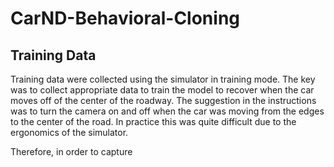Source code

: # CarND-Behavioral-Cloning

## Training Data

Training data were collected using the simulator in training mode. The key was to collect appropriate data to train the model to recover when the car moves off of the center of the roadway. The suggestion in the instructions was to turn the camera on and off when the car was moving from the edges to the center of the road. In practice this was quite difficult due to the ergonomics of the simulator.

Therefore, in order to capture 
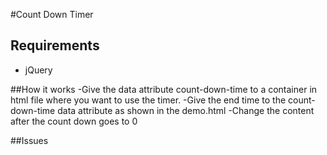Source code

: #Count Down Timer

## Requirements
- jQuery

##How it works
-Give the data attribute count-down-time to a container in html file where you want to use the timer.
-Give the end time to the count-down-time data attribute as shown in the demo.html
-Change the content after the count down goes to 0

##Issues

--

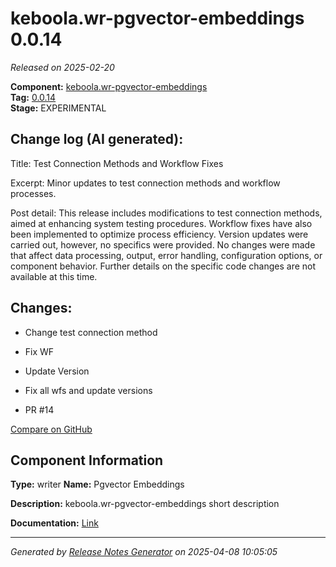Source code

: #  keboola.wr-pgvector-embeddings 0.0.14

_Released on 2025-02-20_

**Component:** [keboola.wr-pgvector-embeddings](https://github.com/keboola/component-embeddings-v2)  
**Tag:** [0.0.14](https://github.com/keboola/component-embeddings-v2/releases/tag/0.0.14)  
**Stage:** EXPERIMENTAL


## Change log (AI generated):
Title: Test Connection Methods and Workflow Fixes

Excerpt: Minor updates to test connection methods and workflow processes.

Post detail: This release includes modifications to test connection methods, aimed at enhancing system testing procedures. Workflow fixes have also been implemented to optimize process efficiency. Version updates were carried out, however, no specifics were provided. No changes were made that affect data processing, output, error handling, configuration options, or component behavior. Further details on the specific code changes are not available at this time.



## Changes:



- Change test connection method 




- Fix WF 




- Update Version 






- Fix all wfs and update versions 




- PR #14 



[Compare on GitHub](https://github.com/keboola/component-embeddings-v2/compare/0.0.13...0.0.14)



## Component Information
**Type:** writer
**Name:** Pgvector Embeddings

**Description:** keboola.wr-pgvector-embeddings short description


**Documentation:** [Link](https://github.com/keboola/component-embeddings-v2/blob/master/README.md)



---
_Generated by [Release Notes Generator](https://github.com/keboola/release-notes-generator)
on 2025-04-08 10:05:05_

» What is expected:
Leave out every line above except those from the line with "## Component Information" up to and including the line with "on 2025-04-08 10:05:05_", and copy those exactly.

» Solution below:
## Component Information
**Type:** writer
**Name:** Pgvector Embeddings

**Description:** keboola.wr-pgvector-embeddings short description


**Documentation:** [Link](https://github.com/keboola/component-embeddings-v2/blob/master/README.md)



---
_Generated by [Release Notes Generator](https://github.com/keboola/release-notes-generator)
on 2025-04-08 10:05:05_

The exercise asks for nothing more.